In your July 19th posting it says you have wires coming out of your back with a unit on your hip that made sleep difficult.

My experience with the SCS is nearly 10 years old and I’ve heard they have made some major improvements during that time. Is what you have now the final version or is there more work to be done ?

By the way, I’m a golfer to and I always told the doctor ” I just want to be able to swing a golf club “. I know how important it is to you, its a great game and walking it makes it even better.

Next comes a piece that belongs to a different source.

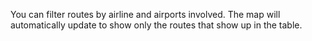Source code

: You can filter routes by airline and airports involved. The map will automatically update to show only the routes that show up in the table.

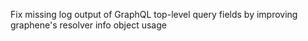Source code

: Fix missing log output of GraphQL top-level query fields by improving graphene's resolver info object usage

I hope the stimulator works for you, keep doing the PT and be patient - don’t rush the process as it does take time.

Thanks Phil,

John S

Dennis Kinch

It’s a lot to go through, I know. I had one put in on Friday and taken out on Monday! Turns out I had fractures and the signal was going right to them and lighting them up. But I have learned something that has helped me through that and other things, like sleeping and bbowel moving. Quite simply, let it play out. I suffered through the sleep thing for 2 years until I learned to just accept whatever it threw my way. It took a coupl’a months but soon, the problem was gone and I learned to train my mind to stop thinking about things, not an easy thing. But now I can sleep in my recliner, (laying back, feet up, the only way I can lay down, ever!) and, I sleep whenever my body wants and just accept it. Sometimes 12 hours, 8, 4, or even 1. I even have days where I just go through to the next day.

It’s part of something called “Spontaneous Remission” and it turns out it’s the same answer to the constipation thing. I just go when I need to go. I do a meditative technique, let it do whatever it does, 3 or 4 days later, I go again. I know that sounds strange and goes against everything everyone, including me, believes, but it’s been this way for 15 years now. I haven’t been sick since 2004, except my spine stuff and It feels so good not to worry about it. If they told me I was gonna die next week because this method was wrong, I would gladly accept that too. I’ll take 15 years without worry and anxiety over those 2 when I suffered, any day.

This is just my way, but I’ve applied it to many things and have had 10 years of doing much better in many ways. Just food for thought.